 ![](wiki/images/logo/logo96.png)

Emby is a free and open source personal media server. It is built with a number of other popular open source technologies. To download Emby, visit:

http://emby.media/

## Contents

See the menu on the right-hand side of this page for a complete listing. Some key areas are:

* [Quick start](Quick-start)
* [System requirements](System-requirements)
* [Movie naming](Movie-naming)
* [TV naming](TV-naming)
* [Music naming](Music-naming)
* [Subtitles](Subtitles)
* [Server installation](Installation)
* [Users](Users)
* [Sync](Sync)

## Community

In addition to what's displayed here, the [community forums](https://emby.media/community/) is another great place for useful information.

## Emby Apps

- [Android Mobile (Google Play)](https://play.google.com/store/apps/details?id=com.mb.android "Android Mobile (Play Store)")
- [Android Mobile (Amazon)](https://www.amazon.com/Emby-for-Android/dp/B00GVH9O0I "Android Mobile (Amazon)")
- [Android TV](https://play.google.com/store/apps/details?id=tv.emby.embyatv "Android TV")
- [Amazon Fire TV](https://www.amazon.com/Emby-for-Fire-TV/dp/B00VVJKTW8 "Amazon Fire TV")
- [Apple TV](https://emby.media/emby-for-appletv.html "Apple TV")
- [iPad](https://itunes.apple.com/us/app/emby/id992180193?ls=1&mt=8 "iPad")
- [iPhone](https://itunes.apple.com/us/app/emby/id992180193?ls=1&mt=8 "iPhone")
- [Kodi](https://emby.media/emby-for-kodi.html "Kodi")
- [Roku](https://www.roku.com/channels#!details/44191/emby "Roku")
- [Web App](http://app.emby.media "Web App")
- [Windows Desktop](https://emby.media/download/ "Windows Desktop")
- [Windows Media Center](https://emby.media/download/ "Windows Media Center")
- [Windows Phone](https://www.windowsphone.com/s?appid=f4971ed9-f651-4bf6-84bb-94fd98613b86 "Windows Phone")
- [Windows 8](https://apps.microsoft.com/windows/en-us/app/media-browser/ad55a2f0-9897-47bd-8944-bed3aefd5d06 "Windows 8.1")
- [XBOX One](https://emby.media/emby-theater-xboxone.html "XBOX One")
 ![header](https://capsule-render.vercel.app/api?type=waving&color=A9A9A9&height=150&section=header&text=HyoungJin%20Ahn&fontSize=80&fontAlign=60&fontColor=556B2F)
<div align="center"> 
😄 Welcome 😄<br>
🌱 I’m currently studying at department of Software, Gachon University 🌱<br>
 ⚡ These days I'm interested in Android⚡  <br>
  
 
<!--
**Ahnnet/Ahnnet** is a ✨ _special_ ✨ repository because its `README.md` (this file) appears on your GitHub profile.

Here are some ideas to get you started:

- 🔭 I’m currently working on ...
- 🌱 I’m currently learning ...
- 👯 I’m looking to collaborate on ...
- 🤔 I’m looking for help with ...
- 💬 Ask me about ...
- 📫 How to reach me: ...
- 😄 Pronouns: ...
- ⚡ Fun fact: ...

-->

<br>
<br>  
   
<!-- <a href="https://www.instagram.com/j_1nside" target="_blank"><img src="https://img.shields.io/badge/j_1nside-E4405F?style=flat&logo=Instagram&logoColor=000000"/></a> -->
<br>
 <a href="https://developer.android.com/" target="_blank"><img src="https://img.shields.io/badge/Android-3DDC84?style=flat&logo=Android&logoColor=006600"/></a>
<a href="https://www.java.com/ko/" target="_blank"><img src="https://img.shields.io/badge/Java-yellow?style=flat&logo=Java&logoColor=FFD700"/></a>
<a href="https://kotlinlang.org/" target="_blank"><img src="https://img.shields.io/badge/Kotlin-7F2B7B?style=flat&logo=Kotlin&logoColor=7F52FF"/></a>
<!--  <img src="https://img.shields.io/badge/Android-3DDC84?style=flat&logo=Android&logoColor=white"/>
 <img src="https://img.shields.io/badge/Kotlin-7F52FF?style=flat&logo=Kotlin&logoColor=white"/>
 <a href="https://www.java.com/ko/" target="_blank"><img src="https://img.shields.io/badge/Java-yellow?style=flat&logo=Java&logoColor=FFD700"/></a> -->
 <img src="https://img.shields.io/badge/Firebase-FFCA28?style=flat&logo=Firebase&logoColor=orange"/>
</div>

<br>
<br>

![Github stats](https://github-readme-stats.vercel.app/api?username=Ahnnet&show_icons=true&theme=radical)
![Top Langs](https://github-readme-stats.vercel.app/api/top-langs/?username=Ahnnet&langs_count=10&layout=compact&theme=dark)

##############################

PROBLEM DETAILS »
Restate every record exactly, leaving nothing out.

EXERCISE SOLUTION »
 ![](wiki/images/logo/logo96.png)

Emby is a free and open source personal media server. It is built with a number of other popular open source technologies. To download Emby, visit:

http://emby.media/

## Contents

See the menu on the right-hand side of this page for a complete listing. Some key areas are:

* [Quick start](Quick-start)
* [System requirements](System-requirements)
* [Movie naming](Movie-naming)
* [TV naming](TV-naming)
* [Music naming](Music-naming)
* [Subtitles](Subtitles)
* [Server installation](Installation)
* [Users](Users)
* [Sync](Sync)

## Community

In addition to what's displayed here, the [community forums](https://emby.media/community/) is another great place for useful information.

## Emby Apps

- [Android Mobile (Google Play)](https://play.google.com/store/apps/details?id=com.mb.android "Android Mobile (Play Store)")
- [Android Mobile (Amazon)](https://www.amazon.com/Emby-for-Android/dp/B00GVH9O0I "Android Mobile (Amazon)")
- [Android TV](https://play.google.com/store/apps/details?id=tv.emby.embyatv "Android TV")
- [Amazon Fire TV](https://www.amazon.com/Emby-for-Fire-TV/dp/B00VVJKTW8 "Amazon Fire TV")
- [Apple TV](https://emby.media/emby-for-appletv.html "Apple TV")
- [iPad](https://itunes.apple.com/us/app/emby/id992180193?ls=1&mt=8 "iPad")
- [iPhone](https://itunes.apple.com/us/app/emby/id992180193?ls=1&mt=8 "iPhone")
- [Kodi](https://emby.media/emby-for-kodi.html "Kodi")
- [Roku](https://www.roku.com/channels#!details/44191/emby "Roku")
- [Web App](http://app.emby.media "Web App")
- [Windows Desktop](https://emby.media/download/ "Windows Desktop")
- [Windows Media Center](https://emby.media/download/ "Windows Media Center")
- [Windows Phone](https://www.windowsphone.com/s?appid=f4971ed9-f651-4bf6-84bb-94fd98613b86 "Windows Phone")
- [Windows 8](https://apps.microsoft.com/windows/en-us/app/media-browser/ad55a2f0-9897-47bd-8944-bed3aefd5d06 "Windows 8.1")
- [XBOX One](https://emby.media/emby-theater-xboxone.html "XBOX One")
 ![header](https://capsule-render.vercel.app/api?type=waving&color=A9A9A9&height=150&section=header&text=HyoungJin%20Ahn&fontSize=80&fontAlign=60&fontColor=556B2F)
<div align="center"> 
😄 Welcome 😄<br>
🌱 I’m currently studying at department of Software, Gachon University 🌱<br>
 ⚡ These days I'm interested in Android⚡  <br>
  
 
<!--
**Ahnnet/Ahnnet** is a ✨ _special_ ✨ repository because its `README.md` (this file) appears on your GitHub profile.

Here are some ideas to get you started:

- 🔭 I’m currently working on ...
- 🌱 I’m currently learning ...
- 👯 I’m looking to collaborate on ...
- 🤔 I’m looking for help with ...
- 💬 Ask me about ...
- 📫 How to reach me: ...
- 😄 Pronouns: ...
- ⚡ Fun fact: ...

-->

<br>
<br>  
   
<!-- <a href="https://www.instagram.com/j_1nside" target="_blank"><img src="https://img.shields.io/badge/j_1nside-E4405F?style=flat&logo=Instagram&logoColor=000000"/></a> -->
<br>
 <a href="https://developer.android.com/" target="_blank"><img src="https://img.shields.io/badge/Android-3DDC84?style=flat&logo=Android&logoColor=006600"/></a>
<a href="https://www.java.com/ko/" target="_blank"><img src="https://img.shields.io/badge/Java-yellow?style=flat&logo=Java&logoColor=FFD700"/></a>
<a href="https://kotlinlang.org/" target="_blank"><img src="https://img.shields.io/badge/Kotlin-7F2B7B?style=flat&logo=Kotlin&logoColor=7F52FF"/></a>
<!--  <img src="https://img.shields.io/badge/Android-3DDC84?style=flat&logo=Android&logoColor=white"/>
 <img src="https://img.shields.io/badge/Kotlin-7F52FF?style=flat&logo=Kotlin&logoColor=white"/>
 <a href="https://www.java.com/ko/" target="_blank"><img src="https://img.shields.io/badge/Java-yellow?style=flat&logo=Java&logoColor=FFD700"/></a> -->
 <img src="https://img.shields.io/badge/Firebase-FFCA28?style=flat&logo=Firebase&logoColor=orange"/>
</div>

<br>
<br>

![Github stats](https://github-readme-stats.vercel.app/api?username=Ahnnet&show_icons=true&theme=radical)
![Top Langs](https://github-readme-stats.vercel.app/api/top-langs/?username=Ahnnet&langs_count=10&layout=compact&theme=dark)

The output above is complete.